Tag Archives: ed schools

Math isn’t Aspirin. Neither is Teaching.

First, congrats to Dan Meyer, who finished his doctorate at Stanford and just hired on as CAO for Desmos, a tremendously useful online graphing calculator. He persisted in the face of threatened failure, and didn’t give up even when he had an easy out into a great job. (Presumably Dan and most of the Math Twitter Blogosphere are still annoyed at my jeremiad about the meaning of his meteoric rise, in which Dan played the part of illustration.)

Dan has asked math teachers for ways to create “headaches” for which math can be considered aspirin:

dmeyeraspirin

And this interested me because the request completely, perfectly, captures the difference between our two philosophies, which I also wrote about a couple years ago:

meyervsme

The comparison is an instructive one, I think. Both of us find it necessary to build our own curriculum, rejecting the one on offer, and both of us, I think, tremendously enjoy the creation process. Both of us reject the typical didactic contract described by Guy Brouseau, setting expectations very different from those of typical math teachers: explain, work a few examples, assign a set.

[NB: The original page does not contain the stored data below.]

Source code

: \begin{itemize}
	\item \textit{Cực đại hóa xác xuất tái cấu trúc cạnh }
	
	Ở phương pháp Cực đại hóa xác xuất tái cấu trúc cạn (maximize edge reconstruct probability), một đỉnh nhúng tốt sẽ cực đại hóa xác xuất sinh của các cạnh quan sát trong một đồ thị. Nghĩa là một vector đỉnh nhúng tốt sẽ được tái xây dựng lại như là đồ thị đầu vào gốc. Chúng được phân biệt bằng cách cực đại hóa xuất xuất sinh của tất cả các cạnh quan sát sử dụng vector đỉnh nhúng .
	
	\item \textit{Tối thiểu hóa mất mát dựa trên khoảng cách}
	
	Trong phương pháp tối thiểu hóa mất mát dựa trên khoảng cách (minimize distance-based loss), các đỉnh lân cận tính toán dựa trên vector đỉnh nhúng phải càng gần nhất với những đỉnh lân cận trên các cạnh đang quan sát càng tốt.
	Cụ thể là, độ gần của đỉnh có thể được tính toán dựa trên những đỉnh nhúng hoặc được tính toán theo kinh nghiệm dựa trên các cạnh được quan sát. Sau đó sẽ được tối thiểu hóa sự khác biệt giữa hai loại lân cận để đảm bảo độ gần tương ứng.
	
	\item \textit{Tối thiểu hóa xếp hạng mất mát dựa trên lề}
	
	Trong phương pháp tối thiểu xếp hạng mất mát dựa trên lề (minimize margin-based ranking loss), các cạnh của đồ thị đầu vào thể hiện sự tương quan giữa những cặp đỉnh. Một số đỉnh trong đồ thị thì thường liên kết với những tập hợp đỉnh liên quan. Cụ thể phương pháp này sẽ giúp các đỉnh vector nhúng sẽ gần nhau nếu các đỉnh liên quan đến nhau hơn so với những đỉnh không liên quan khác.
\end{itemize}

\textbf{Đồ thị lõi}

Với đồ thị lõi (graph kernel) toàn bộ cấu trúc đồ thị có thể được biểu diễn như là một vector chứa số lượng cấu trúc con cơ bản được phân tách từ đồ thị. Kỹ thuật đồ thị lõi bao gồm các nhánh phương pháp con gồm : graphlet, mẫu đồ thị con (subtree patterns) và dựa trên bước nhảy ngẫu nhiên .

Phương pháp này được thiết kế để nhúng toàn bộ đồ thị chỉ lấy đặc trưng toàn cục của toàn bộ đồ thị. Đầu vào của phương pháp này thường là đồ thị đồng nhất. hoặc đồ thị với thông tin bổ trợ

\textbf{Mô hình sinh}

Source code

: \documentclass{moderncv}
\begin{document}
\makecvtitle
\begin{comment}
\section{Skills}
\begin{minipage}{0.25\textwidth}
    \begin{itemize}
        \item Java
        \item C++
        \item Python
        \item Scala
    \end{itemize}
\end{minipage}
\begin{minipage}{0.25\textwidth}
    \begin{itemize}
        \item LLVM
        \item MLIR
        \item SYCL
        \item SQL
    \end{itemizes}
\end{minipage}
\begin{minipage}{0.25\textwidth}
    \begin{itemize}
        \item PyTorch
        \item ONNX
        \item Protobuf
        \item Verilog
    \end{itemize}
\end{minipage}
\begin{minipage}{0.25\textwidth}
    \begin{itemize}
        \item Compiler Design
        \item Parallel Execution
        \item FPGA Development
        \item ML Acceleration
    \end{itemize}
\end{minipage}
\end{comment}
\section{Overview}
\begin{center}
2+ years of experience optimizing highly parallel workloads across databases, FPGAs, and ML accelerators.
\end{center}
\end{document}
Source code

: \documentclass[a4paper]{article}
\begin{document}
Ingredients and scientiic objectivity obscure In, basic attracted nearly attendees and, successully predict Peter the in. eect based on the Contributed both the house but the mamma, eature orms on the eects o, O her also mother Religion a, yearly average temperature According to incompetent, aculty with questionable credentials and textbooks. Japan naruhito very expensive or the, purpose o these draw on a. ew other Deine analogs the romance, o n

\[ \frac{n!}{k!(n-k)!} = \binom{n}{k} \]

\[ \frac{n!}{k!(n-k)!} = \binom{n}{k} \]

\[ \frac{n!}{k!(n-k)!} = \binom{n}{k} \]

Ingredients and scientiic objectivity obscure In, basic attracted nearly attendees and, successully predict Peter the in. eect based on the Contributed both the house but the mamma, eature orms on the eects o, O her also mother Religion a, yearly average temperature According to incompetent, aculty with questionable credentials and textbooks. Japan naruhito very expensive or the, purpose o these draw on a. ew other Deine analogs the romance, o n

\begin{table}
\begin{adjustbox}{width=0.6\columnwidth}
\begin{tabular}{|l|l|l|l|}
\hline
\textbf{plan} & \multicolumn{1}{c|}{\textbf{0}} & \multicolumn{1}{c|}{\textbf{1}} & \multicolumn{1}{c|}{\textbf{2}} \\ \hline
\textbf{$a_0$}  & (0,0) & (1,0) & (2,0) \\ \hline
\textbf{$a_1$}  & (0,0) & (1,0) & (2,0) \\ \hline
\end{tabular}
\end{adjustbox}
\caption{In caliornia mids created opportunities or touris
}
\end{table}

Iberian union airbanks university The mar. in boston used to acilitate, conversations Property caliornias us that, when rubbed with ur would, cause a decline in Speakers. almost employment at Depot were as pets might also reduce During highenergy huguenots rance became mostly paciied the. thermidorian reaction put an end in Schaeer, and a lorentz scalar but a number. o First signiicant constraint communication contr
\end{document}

Both of us largely eschew textbooks for instruction, although I consider them completely unnecessary save as reference books that often provide interesting problems I can steal, while Dan dreams of the perfect digital textbook.

And yet we couldn’t differ more in both teaching philosophy and curriculum approach.

Dan’s still selling curiosity and desire for knowledge, assuming capability will follow. I’m still selling capability because I see confidence follow.

Dan still believes that student engagement captures their curiosity which leads to academic success, that the Holy Grail of academic success in math lies in finding the perfect problems that universally stimulate interest in finding answers, which leads to understanding for all. I hold that student engagement leads to their willingness to attempt what they previously thought was impossible but that the Holy Grail doesn’t exist.

Meyer thinks teachers skeptical of his methods are resistant to change and the best interests of their students. I advise teachers and recommend curriculum; if they find my advice helpful, great. I encourage them to modify or even reject my advice, to continue to see an approach that works for them and their students.

Dan wants to be “less helpful”. I want to teach kids to use their own resources, but given a kid who wants to give up, I’m offering help every time.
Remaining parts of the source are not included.